# Last day of early muzzleloader



## sprucegum (Oct 31, 2021)

Looks like I may not score. Oh well my tag is still good for the late season. That one is 9 days, this was only a 4 day. Least I'm dry and it's not cold out. Got just over an hour Left to have something happen. Hopefully the rain doesn't pickup for the walk back to the truck.

Reactions: Like 6 | Agree 1


----------



## Eric Rorabaugh (Oct 31, 2021)

Good luck! I saw a bunch of does and watched a big young 4 point about a 14" basket rack 8 cruise around yesterday. Rut hasn't really started here yet. Getting there though

Reactions: Thank You! 1


----------



## sprucegum (Oct 31, 2021)

This is a anterless lottery. Because I have around 95 acres that is open for hunting I have a better chance of drawing a tag. Seen a couple but not a good shot yet. Saw a decent buck but no buck tag.


----------



## woodtickgreg (Oct 31, 2021)

Still a nice view. Things always happened for me in the last 10 minutes of daylight.

Reactions: Agree 1


----------



## sprucegum (Oct 31, 2021)



Reactions: Like 5 | Way Cool 3


----------



## Eric Rorabaugh (Oct 31, 2021)

Nice

Reactions: Like 1


----------



## sprucegum (Oct 31, 2021)

Eric Rorabaugh said:


> Nice


Lot closer than they look maybe 10 yards. The biggest gobbler clucked a little but they didn't bust my cover.

Reactions: Like 2


----------



## Wildthings (Nov 1, 2021)

My son got his first ever bow buck.. My granddaughter poses with it

Reactions: Like 5 | Way Cool 10


----------



## JerseyHighlander (Nov 2, 2021)

A day in the woods is still better than most anything else. Looks like you're using a modern muzzle loader there..?

Reactions: Like 1 | Agree 3


----------



## sprucegum (Nov 3, 2021)

JerseyHighlander said:


> A day in the woods is still better than most anything else. Looks like you're using a modern muzzle loader there..?


Yes mine is a ruger 77/50 with a Badger Creek 209 conversion. I also have a cva Kodiak that weighs way too much and a old armsport Hawkin reproduction.

Reactions: Like 1


----------



## tocws2002 (Nov 19, 2021)

sprucegum said:


> Yes mine is a ruger 77/50 with a Badger Creek 209 conversion. I also have a cva Kodiak that weighs way too much and a old armsport Hawkin reproduction.

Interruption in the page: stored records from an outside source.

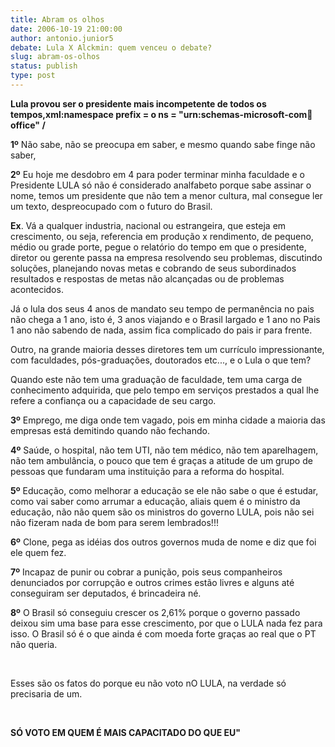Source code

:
 ```yaml
---
title: Abram os olhos 
date: 2006-10-19 21:00:00
author: antonio.junior5
debate: Lula X Alckmin: quem venceu o debate?
slug: abram-os-olhos
status: publish 
type: post
---
```


**Lula provou ser o presidente mais incompetente de todos os tempos,xml:namespace prefix = o ns = "urn:schemas-microsoft-com:office:office" /**



**1º** Não sabe, não se preocupa em saber, e mesmo quando sabe finge não saber,


**2º** Eu hoje me desdobro em 4 para poder terminar minha faculdade e o Presidente LULA só não é considerado analfabeto porque sabe assinar o nome, temos um presidente que não tem a menor cultura, mal consegue ler um texto, despreocupado com o futuro do Brasil.


**Ex**. Vá a qualquer industria, nacional ou estrangeira, que esteja em crescimento, ou seja, referencia em produção x rendimento, de pequeno, médio ou grade porte, pegue o relatório do tempo em que o presidente, diretor ou gerente passa na empresa resolvendo seu problemas, discutindo soluções, planejando novas metas e cobrando de seus subordinados resultados e respostas de metas não alcançadas ou de problemas acontecidos.    


Já o lula dos seus 4 anos de mandato seu tempo de permanência no pais não chega a 1 ano, isto é, 3 anos viajando e o Brasil largado e 1 ano no Pais 1 ano não sabendo de nada, assim fica complicado do pais ir para frente.  


Outro, na grande maioria desses diretores tem um currículo impressionante, com faculdades, pós-graduações, doutorados etc..., e o Lula o que tem?


Quando este não tem uma graduação de faculdade, tem uma carga de conhecimento adquirida, que pelo tempo em serviços prestados a qual lhe refere a confiança ou a capacidade de seu cargo.   


**3º** Emprego, me diga onde tem vagado, pois em minha cidade a maioria das empresas está demitindo quando não fechando.


**4º** Saúde, o hospital, não tem UTI, não tem médico, não tem aparelhagem, não tem ambulância, o pouco que tem é graças a atitude de um grupo de pessoas que fundaram uma instituição para a reforma do hospital. 


**5º** Educação, como melhorar a educação se ele não sabe o que é estudar, como vai saber como arrumar a educação, aliais quem é o ministro da educação, não não quem são os ministros do governo LULA, pois não sei não fizeram nada de bom para serem lembrados!!!  


**6º** Clone, pega as idéias dos outros governos muda de nome e diz que foi ele quem fez.


**7º** Incapaz de punir ou cobrar a punição, pois seus companheiros denunciados por corrupção e outros crimes estão livres e alguns até conseguiram ser deputados, é brincadeira né.


**8º** O Brasil só conseguiu crescer os 2,61% porque o governo passado deixou sim uma base para esse crescimento, por que o LULA nada fez para isso. O Brasil só é o que ainda é com moeda forte graças ao real que o PT não queria.


 


Esses são os fatos do porque eu não voto nO LULA, na verdade só precisaria de um.


 


**SÓ VOTO EM QUEM É MAIS CAPACITADO DO QUE EU"**


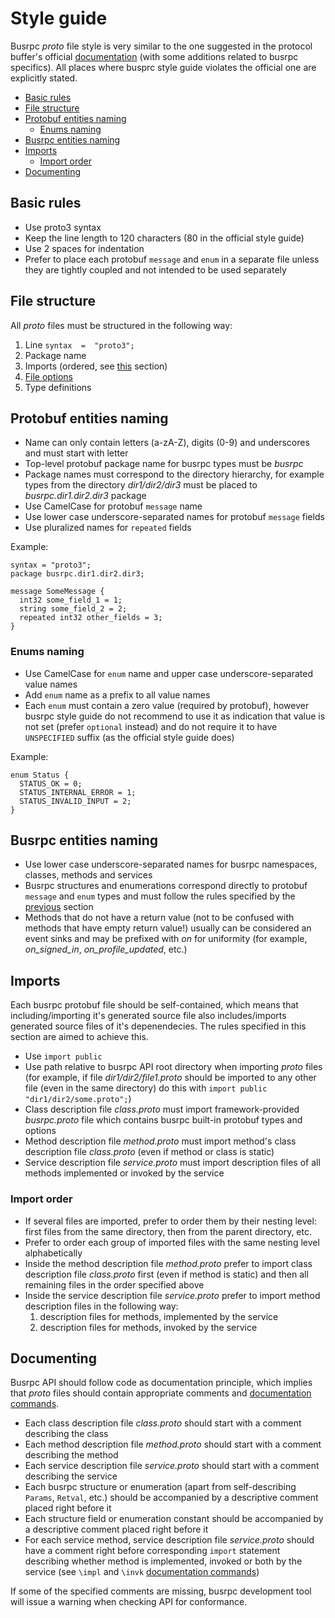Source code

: # Style guide

Busrpc *proto* file style is very similar to the one suggested in the protocol buffer's official [documentation](https://developers.google.com/protocol-buffers/docs/style) (with some additions related to busrpc specifics). All places where busprc style guide violates the official one are explicitly stated.

* [Basic rules](#basic-rules)
* [File structure](#file-structure)
* [Protobuf entities naming](#protobuf-entities-naming)
  * [Enums naming](#enums-naming)
* [Busrpc entities naming](#busrpc-entities-naming)
* [Imports](#imports)
  * [Import order](#import-order)
* [Documenting](#documenting)

## Basic rules

* Use proto3 syntax
* Keep the line length to 120 characters (80 in the official style guide)
* Use 2 spaces for indentation
* Prefer to place each protobuf `message` and `enum` in a separate file unless they are tightly coupled and not intended to be used separately

## File structure

All *proto* files must be structured in the following way:
1. Line `syntax  =  "proto3";`
2. Package name
3. Imports (ordered, see [this](#imports) section)
4. [File options](https://developers.google.com/protocol-buffers/docs/proto3#options)
5. Type definitions

## Protobuf entities naming

* Name can only contain letters (a-zA-Z), digits (0-9) and underscores and must start with letter
* Top-level protobuf package name for busrpc types must be *busrpc*
* Package names must correspond to the directory hierarchy, for example types from the directory *dir1/dir2/dir3* must be placed to *busrpc.dir1.dir2.dir3* package
* Use CamelCase for protobuf `message` name
* Use lower case underscore-separated names for protobuf `message` fields
* Use pluralized names for `repeated` fields

Example:
```
syntax = "proto3";
package busrpc.dir1.dir2.dir3;

message SomeMessage {
  int32 some_field_1 = 1;
  string some_field_2 = 2;
  repeated int32 other_fields = 3;
}
```

### Enums naming

* Use CamelCase for `enum` name and upper case underscore-separated value names
* Add `enum` name as a prefix to all value names
* Each `enum` must contain a zero value (required by protobuf), however busrpc style guide do not recommend to use it as indication that value is not set (prefer `optional` instead) and do not require it to have `UNSPECIFIED` suffix (as the official style guide does)

Example:
```
enum Status {
  STATUS_OK = 0;
  STATUS_INTERNAL_ERROR = 1;
  STATUS_INVALID_INPUT = 2;
}
```

## Busrpc entities naming

* Use lower case underscore-separated names for busrpc namespaces, classes, methods and services
* Busrpc structures and enumerations correspond directly to protobuf `message` and `enum` types and must follow the rules specified by the [previous](#protobuf-entities-naming) section
* Methods that do not have a return value (not to be confused with methods that have empty return value!) usually can be considered an event sinks and may be prefixed with *on* for uniformity (for example, *on_signed_in*, *on_profile_updated*, etc.)

## Imports

Each busrpc protobuf file should be self-contained, which means that including/importing it's generated source file also includes/imports generated source files of it's depenendecies. The rules specified in this section are aimed to achieve this.

* Use `import public`
* Use path relative to busrpc API root directory when importing *proto* files (for example, if file *dir1/dir2/file1.proto* should be imported to any other file (even in the same directory) do this with `import public "dir1/dir2/some.proto";`)
* Class description file *class.proto* must import framework-provided *busrpc.proto* file which contains busrpc built-in protobuf types and options
* Method description file *method.proto* must import method's class description file *class.proto* (even if method or class is static)
* Service description file *service.proto* must import description files of all methods implemented or invoked by the service

### Import order

* If several files are imported, prefer to order them by their nesting level: first files from the same directory, then from the parent directory, etc.
* Prefer to order each group of imported files with the same nesting level alphabetically
* Inside the method description file *method.proto* prefer to import class description file *class.proto* first (even if method is static) and then all remaining files in the order specified above
* Inside the service description file *service.proto* prefer to import method description files in the following way:
  1. description files for methods, implemented by the service
  2. description files for methods, invoked by the service

## Documenting

Busrpc API should follow code as documentation principle, which implies that *proto* files should contain appropriate comments and [documentation commands](./busrpc.md#documentation-commands).

* Each class description file *class.proto* should start with a comment describing the class
* Each method description file *method.proto* should start with a comment describing the method
* Each service description file *service.proto* should start with a comment describing the service
* Each busrpc structure or enumeration (apart from self-describing `Params`, `Retval`, etc.) should be accompanied by a descriptive comment placed right before it
* Each structure field or enumeration constant should be accompanied by a descriptive comment placed right before it
* For each service method, service description file *service.proto* should have a comment right before corresponding `import` statement describing whether method is implemented, invoked or both by the service (see `\impl` and `\invk` [documentation commands](./busrpc.md#documentation-commands))

If some of the specified comments are missing, busrpc development tool will issue a warning when checking API for conformance.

How do you like the conversion kit? I have a couple of Remington 700 ML's and have thought about converting them, but wasn't sure if I should put that money towards a newer ML or convert the ones I have. 

Thanks,

-jason


----------



## sprucegum (Nov 19, 2021)

The conversion works very good, pretty much seals things up so there is almost no blow back from the nipple. If you like the gun and it shoots good why get a new one. The Remingtons are a little cheaper to do because you can purchase the parts and install them yourself, the Ruger requires machine work on the bolt so you have to send it to them. Mine with shipping and a few extra vent tubes pretty much ruined a 300 dollar bill however it's a quality firearm and worth around double that amount.


----------



## Trob115 (Dec 1, 2021)

sprucegum said:


> View attachment 217959



Do you turkey hunt any? I'm thinking about making a trip up the east coast and trying to cross a few states off the list. I was thinking Maine, Vermont, NH, and RI this spring.


----------



## sprucegum (Dec 2, 2021)

Trob115 said:


> Do you turkey hunt any? I'm thinking about making a trip up the east coast and trying to cross a few states off the list. I was thinking Maine, Vermont, NH, and RI this spring.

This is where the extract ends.